Proverbs 23:33

33 Thine eyes shall see strange, (or unknown,) women, and thy heart shall speak wayward things.

Proverbs 23:33 Meaning and Commentary

Proverbs 23:33

Thine eyes shall behold strange women
Being inflamed with wine, shall look upon women, other men's wives, and lust after them; or harlots, whom seeking after or meeting with, when in their cups, are drawn into their embraces; excess of wine leads to whoredom {w}. So Aben Ezra supplies the word "women", and Jarchi interprets it to this sense; but the Targum renders it, "strange things"; and so many others: a drunken man, through the lunges and vapours that ascend into his brain, fancies he sees strange sights; he sees things double; imagines that he sees trees walk, and many such like absurd and monstrous things; and thine heart shall utter perverse things;
or the mouth, from the abundance of the heart, and imagination of it, shall utter things contrary to sense and reason, contrary to truth and righteousness, contrary to chastity and good manners, contrary to their own honour and credit, contrary to God and men; the mouth then utters all that is in the heart, which it at other times conceals.

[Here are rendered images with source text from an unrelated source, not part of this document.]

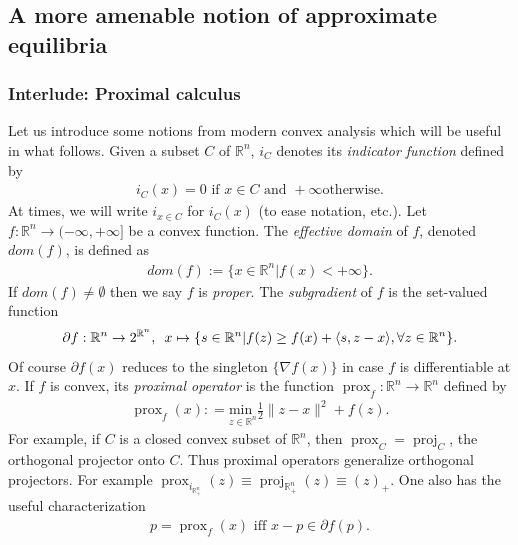 \documentclass{article} %
\DeclareMathOperator{\proj}{proj}
\DeclareMathOperator{\prox}{prox}
\begin{document}
\subsection{A more amenable notion of approximate equilibria}
\subsubsection{Interlude: Proximal calculus}
Let us introduce some notions from modern convex analysis which will be
useful in what follows. Given a subset $C$ of $\mathbb{R}^n$,
$i_C$ denotes its \textit{indicator function} defined by
\begin{eqnarray}
  i_C(x) = 0 \text{ if } x \in C\text{ and }+\infty\text{
    otherwise.}
\end{eqnarray}
At times, we will write $i_{x \in C}$ for $i_C(x)$ (to ease notation,
etc.). Let $f : \mathbb{R}^n \rightarrow (-\infty, +\infty]$ be a
  convex function. The \textit{effective domain} of $f$, denoted
  $dom(f)$, is defined as
\begin{eqnarray}
  dom(f) := \{x \in \mathbb{R}^n | f(x) < +\infty\}.
\end{eqnarray}
 If $dom(f) \ne \emptyset$ then we say $f$ is \textit{proper}.
The \textit{subgradient} of $f$ is the set-valued function
\begin{eqnarray}
\partial f: \mathbb{R}^n \rightarrow 2^{\mathbb{R}^n}, \hspace{.5em} x \mapsto
\{s\in \mathbb{R}^n | f(z)  \ge f(x) + \langle s, z - x\rangle, \forall
z \in \mathbb{R}^n\}.
\end{eqnarray}
Of course $\partial f(x)$ reduces to the singleton $\{\nabla f(x)\}$
in case $f$ is differentiable at $x$. If $f$ is convex, its
\textit{proximal operator} is the function $\prox_f: \mathbb{R}^n
\rightarrow \mathbb{R}^n$ defined by
\begin{eqnarray}
  \prox_f(x): = \underset{z \in \mathbb{R}^n}{\text{min }}\frac{1}{2}\|z
  - x\|^2 + f(z).
\end{eqnarray}
For example, if $C$ is a closed convex subset of $\mathbb{R}^n$, then
$\prox_C = \proj_C$, the orthogonal projector onto $C$. Thus proximal
operators generalize orthogonal projectors. For example
$\prox_{i_{\mathbb{R}^n_+}}(z) \equiv \proj_{\mathbb{R}^n_+}(z) \equiv
(z)_+$. One also has the useful characterization
\begin{eqnarray}
  p = \prox_f(x)\text{ iff } x - p \in \partial f(p).
\end{eqnarray}
\end{document}
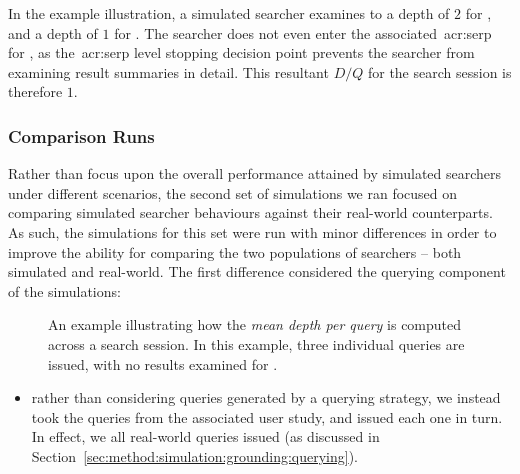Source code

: In the example illustration, a simulated searcher examines to a depth of $2$ for , and a depth of $1$ for . The searcher does not even enter the associated~\gls{acr:serp} for , as the~\gls{acr:serp} level stopping decision point prevents the searcher from examining result summaries in detail. This resultant $D/Q$ for the search session is therefore $1$.

\vspace*{-4mm}
\subsubsection{Comparison Runs}\label{sec:method:simulation:runs:comparison}
Rather than focus upon the overall performance attained by simulated searchers under different scenarios, the second set of simulations we ran focused on comparing simulated searcher behaviours against their real-world counterparts. As such, the simulations for this set were run with minor differences in order to improve the ability for comparing the two populations of searchers -- both simulated and real-world. The first difference considered the querying component of the simulations:

\begin{figure}[t!]
    \centering
    \caption[Example depth per query computation]{An example illustrating how the \emph{mean depth per query} is computed across a search session. In this example, three individual queries are issued, with no results examined for .}
    \label{fig:depth_per_query}
\end{figure}

\begin{itemize}
    \item{rather than considering queries generated by a querying strategy, we instead took the queries from the associated user study, and issued each one in turn. In effect, we  all real-world queries issued (as discussed in Section~\ref{sec:method:simulation:grounding:querying}).}
\end{itemize}

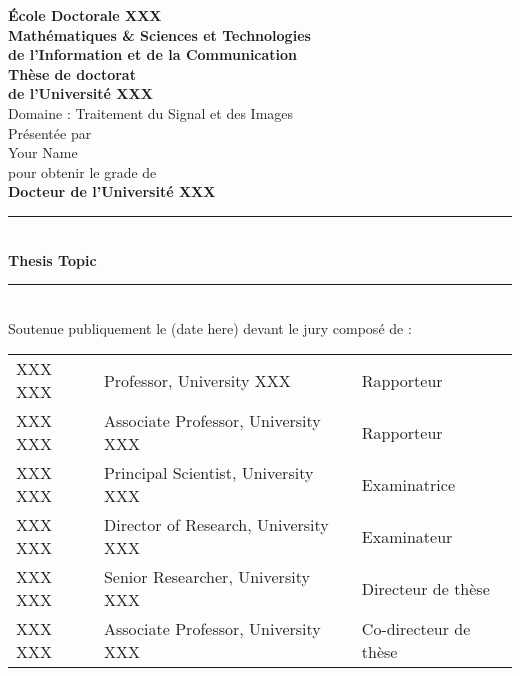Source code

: \thispagestyle{empty}
\addtolength{\hoffset}{-.5cm}
\addtolength{\textheight}{1cm}
\begin{center}
{\normalfont\bfseries École Doctorale XXX}\\
{\normalfont\bfseries Mathématiques \& Sciences et Technologies}\\
{\normalfont\bfseries de l’Information et de la Communication}\\
\vspace{15pt}
{\Large\bfseries Thèse de doctorat}\\
{\Large\bfseries de l’Université XXX}\\
{\normalfont Domaine : Traitement du Signal et des Images}\\
\vspace{15pt}
{\normalfont Présentée par}\\ 
{\Large Your Name}\\
{\normalfont pour obtenir le grade de}\\
\vspace{15pt}
{\LARGE\bfseries Docteur de l’Université XXX}\\
\vspace{15pt}
\rule[2mm]{150mm}{0.2mm}\\
{\LARGE\bfseries Thesis Topic \\}
\rule[-2mm]{150mm}{0.2mm}\\
\vspace{15pt}
{\normalfont Soutenue publiquement le (date here) devant le jury composé de :}\\
\vspace{15pt}
{\small
\begin{tabular}{l l l}
XXX {\normalfont \scshape XXX}  & Professor, University XXX & Rapporteur\\ 
XXX {\normalfont \scshape XXX} & Associate Professor, University XXX & Rapporteur\\
XXX {\normalfont \scshape XXX}   & Principal Scientist, University XXX & Examinatrice\\
XXX {\normalfont \scshape XXX} & Director of Research, University XXX & Examinateur\\  
XXX {\normalfont \scshape XXX}  & Senior Researcher, University XXX & Directeur de thèse\\
XXX {\normalfont \scshape XXX}   & Associate Professor, University XXX & Co-directeur de thèse
\end{tabular}
}
\end{center}
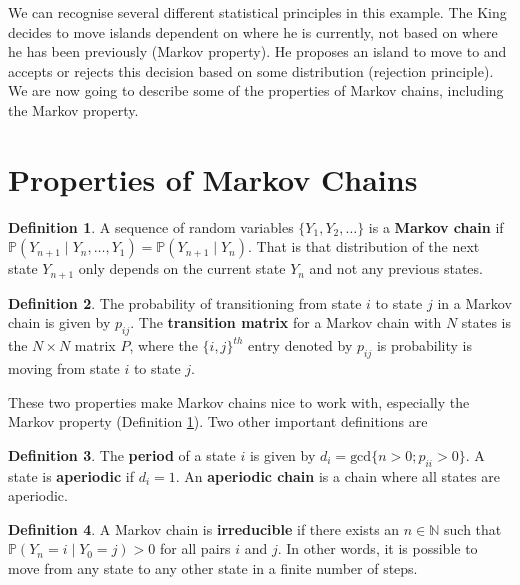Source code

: \documentclass[
]{book}
\theoremstyle{definition}
\newtheorem{definition}{Definition}[chapter]
\theoremstyle{definition}
\theoremstyle{definition}
\theoremstyle{definition}
\theoremstyle{remark}
\begin{document}
We can recognise several different statistical principles in this example. The King decides to move islands dependent on where he is currently, not based on where he has been previously (Markov property). He proposes an island to move to and accepts or rejects this decision based on some distribution (rejection principle). We are now going to describe some of the properties of Markov chains, including the Markov property.

\hypertarget{properties-of-markov-chains}{%
\section{Properties of Markov Chains}\label{properties-of-markov-chains}}

\begin{definition}
\protect\hypertarget{def:Markov}{}\label{def:Markov}A sequence of random variables \(\{Y_1, Y_2, \ldots\}\) is a \textbf{Markov chain} if \(\mathbb{P}(Y_{n+1} \mid Y_{n}, \ldots, Y_1) = \mathbb{P}(Y_{n+1} \mid Y_{n})\). That is that distribution of the next state \(Y_{n+1}\) only depends on the current state \(Y_n\) and not any previous states.
\end{definition}

\begin{definition}
The probability of transitioning from state \(i\) to state \(j\) in a Markov chain is given by \(p_{ij}\). The \textbf{transition matrix} for a Markov chain with \(N\) states is the \(N \times N\) matrix \(P\), where the \(\{i, j\}^{th}\) entry denoted by \(p_{ij}\) is probability is moving from state \(i\) to state \(j\).
\end{definition}

These two properties make Markov chains nice to work with, especially the Markov property (Definition \ref{def:Markov}). Two other important definitions are

\begin{definition}
The \textbf{period }of a state \(i\) is given by \(d_i = \textrm{gcd}\{n > 0; p_{ii} > 0 \}\). A state is \textbf{aperiodic} if \(d_i = 1\). An \textbf{aperiodic chain} is a chain where all states are aperiodic.
\end{definition}

\begin{definition}
A Markov chain is \textbf{irreducible} if there exists an \(n \in \mathbb{N}\) such that \(\mathbb{P} (Y_n = i \mid Y_0 = j) > 0\) for all pairs \(i\) and \(j\). In other words, it is possible to move from any state to any other state in a finite number of steps.
\end{definition}
\end{document}
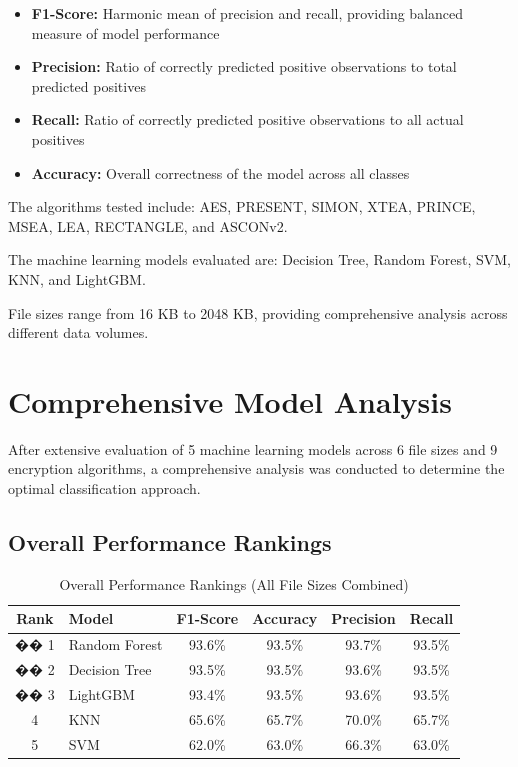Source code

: \documentclass[12pt]{article}
\begin{document}
\begin{itemize}
    \item \textbf{F1-Score:} Harmonic mean of precision and recall, providing balanced measure of model performance
    \item \textbf{Precision:} Ratio of correctly predicted positive observations to total predicted positives
    \item \textbf{Recall:} Ratio of correctly predicted positive observations to all actual positives
    \item \textbf{Accuracy:} Overall correctness of the model across all classes
\end{itemize}

The algorithms tested include: AES, PRESENT, SIMON, XTEA, PRINCE, MSEA, LEA, RECTANGLE, and ASCONv2.

The machine learning models evaluated are: Decision Tree, Random Forest, SVM, KNN, and LightGBM.

File sizes range from 16 KB to 2048 KB, providing comprehensive analysis across different data volumes.

\section{Comprehensive Model Analysis}

After extensive evaluation of 5 machine learning models across 6 file sizes and 9 encryption algorithms, a comprehensive analysis was conducted to determine the optimal classification approach.

\subsection{Overall Performance Rankings}

\begin{table}[h!]
\centering
\caption{Overall Performance Rankings (All File Sizes Combined)}
\label{tab:overall_rankings}
\begin{tabular}{|c|l|c|c|c|c|}
\hline
\textbf{Rank} & \textbf{Model} & \textbf{F1-Score} & \textbf{Accuracy} & \textbf{Precision} & \textbf{Recall} \\
\hline
�� 1 & Random Forest & 93.6\% & 93.5\% & 93.7\% & 93.5\% \\
\hline
�� 2 & Decision Tree & 93.5\% & 93.5\% & 93.6\% & 93.5\% \\
\hline
�� 3 & LightGBM & 93.4\% & 93.5\% & 93.6\% & 93.5\% \\
\hline
4 & KNN & 65.6\% & 65.7\% & 70.0\% & 65.7\% \\
\hline
5 & SVM & 62.0\% & 63.0\% & 66.3\% & 63.0\% \\
\hline
\end{tabular}
\end{table}
\end{document}
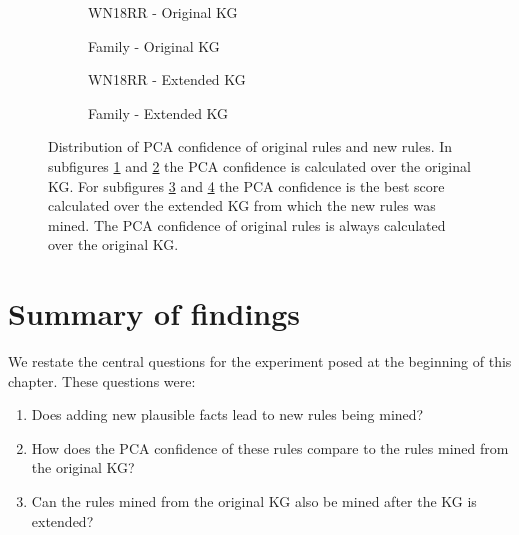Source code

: \begin{figure}[htbp]
\centering
\begin{subfigure}{.49\textwidth}
  \centering
    
    \caption{WN18RR - Original KG}
  \label{fig:PCA_rule_dist_new_original_wn18rr_sub}
\end{subfigure}
\begin{subfigure}{.49\textwidth}
  \centering
    
    \caption{Family - Original KG}
  \label{fig:PCA_rule_dist_new_original_family_sub}
\end{subfigure}
\begin{subfigure}{.49\textwidth}
  \centering
    
    \caption{WN18RR - Extended KG}
  \label{fig:_PCA_rule_dist_new_original_wn18rr_sub}
\end{subfigure}%
\begin{subfigure}{.49\textwidth}
  \centering
    
    \caption{Family - Extended KG}
  \label{fig:_PCA_rule_dist_new_original_family_sub}
\end{subfigure}
\caption[PCA conf. dist. of new and original rules.]{Distribution of PCA confidence of original rules and new rules. In subfigures \ref{fig:PCA_rule_dist_new_original_wn18rr_sub} and \ref{fig:PCA_rule_dist_new_original_family_sub} the PCA confidence is calculated over the original KG. For subfigures \ref{fig:_PCA_rule_dist_new_original_wn18rr_sub} and \ref{fig:_PCA_rule_dist_new_original_family_sub} the PCA confidence is the best score calculated over the extended KG from which the new rules was mined. The PCA confidence of original rules is always calculated over the original KG.}
\label{fig:PCA_rule_dist_new_original}
\end{figure}


\section{Summary of findings}
\label{results_summary}
We restate the central questions for the experiment posed at the beginning of this chapter. These questions were:
\begin{enumerate}
    \item Does adding new plausible facts lead to new rules being mined? 
    \item How does the PCA confidence of these rules compare to the rules mined from the original KG?
    \item Can the rules mined from the original KG also be mined after the KG is extended?
\end{enumerate}

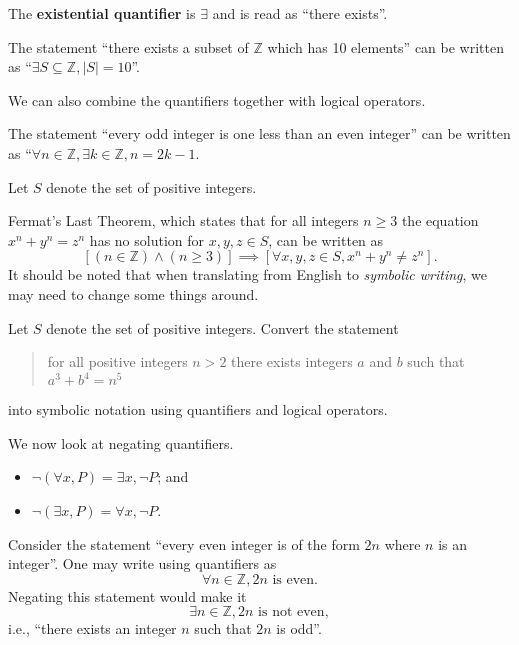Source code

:\begin{definition}
    The \textbf{existential quantifier} is $\exists$ and is  read as ``there exists''.
\end{definition}
\begin{example}
    The statement ``there exists a subset of $\mathbb{Z}$ which has 10 elements'' can be written as ``$\exists S \subseteq \mathbb{Z}, |S| = 10$''.
\end{example}

We can also combine the quantifiers together with logical operators.
\begin{example}
    The statement ``every odd integer is one less than an even integer'' can be written as ``$\forall n \in \mathbb{Z}, \exists k \in \mathbb{Z}, n = 2k - 1$.
\end{example}
\begin{example}
    Let $S$ denote the set of positive integers.
    
    Fermat's Last Theorem, which states that for all integers $n\geq 3$ the equation $x^n + y^n = z^n$ has no solution for $x, y, z \in S$, can be written as
    \[
        \left[(n \in \mathbb{Z}) \land (n \geq 3)\right] \implies \left[\forall x, y, z \in S, x^n + y^n \neq z^n\right].
    \]
    It should be noted that when translating from English to \textit{symbolic writing}, we may need to change some things around.
\end{example}

\begin{exercise}
    Let $S$ denote the set of positive integers. Convert the statement
    \begin{quote}
        for all positive integers $n > 2$ there exists integers $a$ and $b$ such that $a^3 + b^4 = n^5$
    \end{quote}
    into symbolic notation using quantifiers and logical operators.
\end{exercise}

We now look at negating quantifiers.
\begin{itemize}
    \item $\lnot(\forall x, P) = \exists x, \lnot P$; and
    \item $\lnot(\exists x, P) = \forall x, \lnot P$.
\end{itemize}
\begin{example}
    Consider the statement ``every even integer is of the form $2n$ where $n$ is an integer''. One may write using quantifiers as
    \[
        \forall n \in\mathbb{Z}, 2n \text{ is even}.
    \]
    Negating this statement would make it
    \[
        \exists n \in \mathbb{Z}, 2n \text{ is not even},
    \]
    i.e., ``there exists an integer $n$ such that $2n$ is odd''.
\end{example}

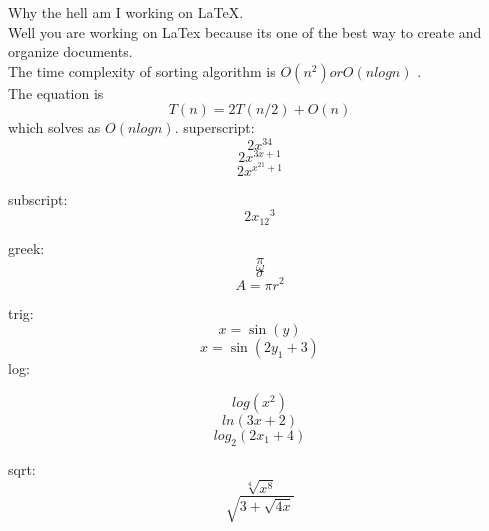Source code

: \documentclass[11pt]{article}
\begin{document}
Why the hell am I working on LaTeX.\\
Well you are working on LaTex because its one of the best way to create and organize documents.\\
The time complexity  of sorting algorithm is $O(n^2) or O(nlogn)$ .\\
The equation is $$T(n)=2T(n/2)+O(n)$$
which solves as $O(nlogn)$.
superscript:
$$2x^{34}$$
$$2x^{3x+1}$$
$$2x^{x^{21}+1}$$

subscript:
$$2{x_{12}}^3$$

greek:
$$\pi$$
$$\omega$$
$$\sigma$$
$$A=\pi r^2$$

trig:
$$x=\sin(y)$$
$$x=\sin(2y_1+3)$$
log:

$$log(x^2)$$
$$ln(3x+2)$$
$$log_2(2x_1+4)$$

sqrt:
$$\sqrt[4]{x^8}$$
$$\sqrt{3+\sqrt{4x}}$$
\end{document}
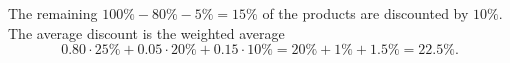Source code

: The remaining $100\%-80\%-5\%=15\%$ of the products are discounted by $10\%$. The average discount is the weighted average
\[0.80\cdot25\%+0.05\cdot20\%+0.15\cdot10\%=20\%+1\%+1.5\%=\boxed{22.5\%}.\]
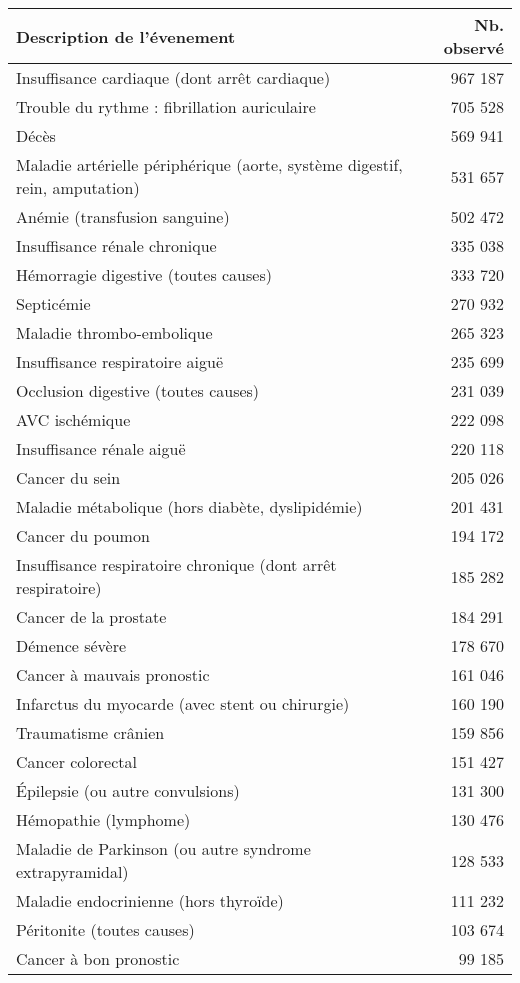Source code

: \begin{tabular}{p{}r}
\toprule
Description de l'évenement & Nb. observé \\ 
\midrule
Insuffisance cardiaque (dont arrêt cardiaque) & 967 187 \\ 
Trouble du rythme : fibrillation auriculaire & 705 528 \\ 
Décès & 569 941 \\ 
Maladie artérielle périphérique (aorte, système digestif, rein, amputation) & 531 657 \\ 
Anémie (transfusion sanguine) & 502 472 \\ 
Insuffisance rénale chronique & 335 038 \\ 
Hémorragie digestive (toutes causes) & 333 720 \\ 
Septicémie & 270 932 \\ 
Maladie thrombo-embolique & 265 323 \\ 
Insuffisance respiratoire aiguë & 235 699 \\ 
Occlusion digestive (toutes causes) & 231 039 \\ 
AVC ischémique & 222 098 \\ 
Insuffisance rénale aiguë & 220 118 \\ 
Cancer du sein & 205 026 \\ 
Maladie métabolique (hors diabète, dyslipidémie) & 201 431 \\ 
Cancer du poumon & 194 172 \\ 
Insuffisance respiratoire chronique (dont arrêt respiratoire) & 185 282 \\ 
Cancer de la prostate & 184 291 \\ 
Démence sévère & 178 670 \\ 
Cancer à mauvais pronostic & 161 046 \\ 
Infarctus du myocarde (avec stent ou chirurgie) & 160 190 \\ 
Traumatisme crânien & 159 856 \\ 
Cancer colorectal & 151 427 \\ 
Épilepsie (ou autre convulsions) & 131 300 \\ 
Hémopathie (lymphome) & 130 476 \\ 
Maladie de Parkinson (ou autre syndrome extrapyramidal) & 128 533 \\ 
Maladie endocrinienne (hors thyroïde) & 111 232 \\ 
Péritonite (toutes causes) & 103 674 \\ 
Cancer à bon pronostic & 99 185 \\ 

\end{tabular}
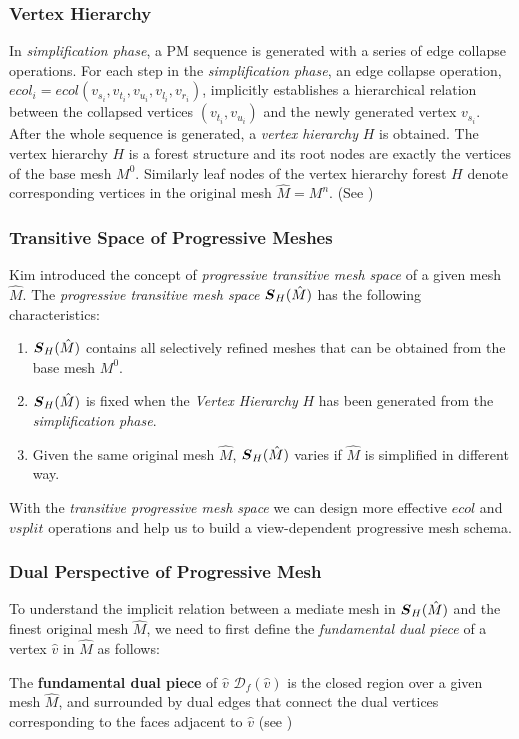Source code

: \subsubsection{Vertex Hierarchy}
\label{subsection:theoreticalVHF}
In \emph{simplification phase}, a PM sequence is generated with a series of edge collapse operations\cite{Hoppe:1997:VRP}. For each step in the \emph{simplification phase}, an edge collapse operation, $ecol_i=ecol(v_{s_i},v_{t_i},v_{u_i},v_{l_i},v_{r_i})$, implicitly establishes a hierarchical relation between the collapsed vertices $(v_{t_i},v_{u_i})$ and the newly generated vertex $v_{s_i}$. After the whole sequence is generated, a \emph{vertex hierarchy} $H$ is obtained. The vertex hierarchy $H$ is a forest structure and its root nodes are exactly the vertices of the base mesh $M^0$. Similarly leaf nodes of the vertex hierarchy forest $H$ denote corresponding vertices in the original mesh $\hat{M}=M^n$. (See )\\


\subsubsection{Transitive Space of Progressive Meshes}
\label{theo:tspm}
Kim \etal\cite{Kim:2003:TransitiveMeshSpace}\cite{Kim:2001:trulyselective} introduced the concept of \emph{progressive transitive mesh space} of a given mesh $\hat{M}$. The \emph{progressive transitive mesh space $\boldsymbol{S}_H(\hat{M})$} has the following characteristics:
\begin{enumerate}
\item
$\boldsymbol{S}_H(\hat{M})$ contains all selectively refined meshes that can be obtained from the base mesh $M^0$.
\item
$\boldsymbol{S}_H(\hat{M})$ is fixed when the \emph{Vertex Hierarchy} $H$ has been generated from the \emph{simplification phase}. 
\item
Given the same original mesh $\hat{M}$, $\boldsymbol{S}_H(\hat{M})$ varies if $\hat{M}$ is simplified in different way. 
\end{enumerate}
With the \emph{transitive progressive mesh space} we can design more effective $ecol$ and $vsplit$ operations and help us to build a view-dependent progressive mesh schema. 
\subsubsection{Dual Perspective of Progressive Mesh}
\label{theo:dppm}
To understand the implicit relation between a mediate mesh in $\boldsymbol{S}_H(\hat{M})$ and the finest original mesh $\hat{M}$, we need to first define the \emph{fundamental dual piece} of a vertex $\hat{v}$ in $\hat{M}$ as follows\cite{Kim:2001:trulyselective}: 
\begin{defn}
The \textbf{fundamental dual piece} of $\hat{v}$ $\mathcal{D}_f(\hat{v})$ is the closed region over a given mesh $\hat{M}$, and surrounded by dual edges that connect the dual vertices corresponding to the faces adjacent to $\hat{v}$ (see )
\end{defn}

It may have a particular respect to the unchaste, filthy, and obscene words, uttered to strange women, into whose company men fall when in liquor.


FOOTNOTES:

F23 "Vina parant animos Veneri", Ovid. de Arte Amandi, l. 1.

Proverbs 23:33 In-Context

31 Behold thou not [the] wine (Look thou not upon the wine), when it sparkleth, when the colour thereof shineth in a glass cup. It entereth sweetly,
32 but at the last it shall bite as an adder, and as a cockatrice it shall shed abroad venoms. (but in the end, it shall bite like a serpent, and it shall sting, with its venom, like a cockatrice.)
33 Thine eyes shall see strange, (or unknown,) women, and thy heart shall speak wayward things.
34 And thou shalt be as a man sleeping in the midst of the sea, and as a governor asleeped, when the steer(ing), either the instrument of governance, is lost.
35 And thou shalt say, They beat me, but I had not sorrow; they drew me, and I feeled not; when shall I wake out, and I shall find wines again? (when shall I wake up, and I can drink more wine again?)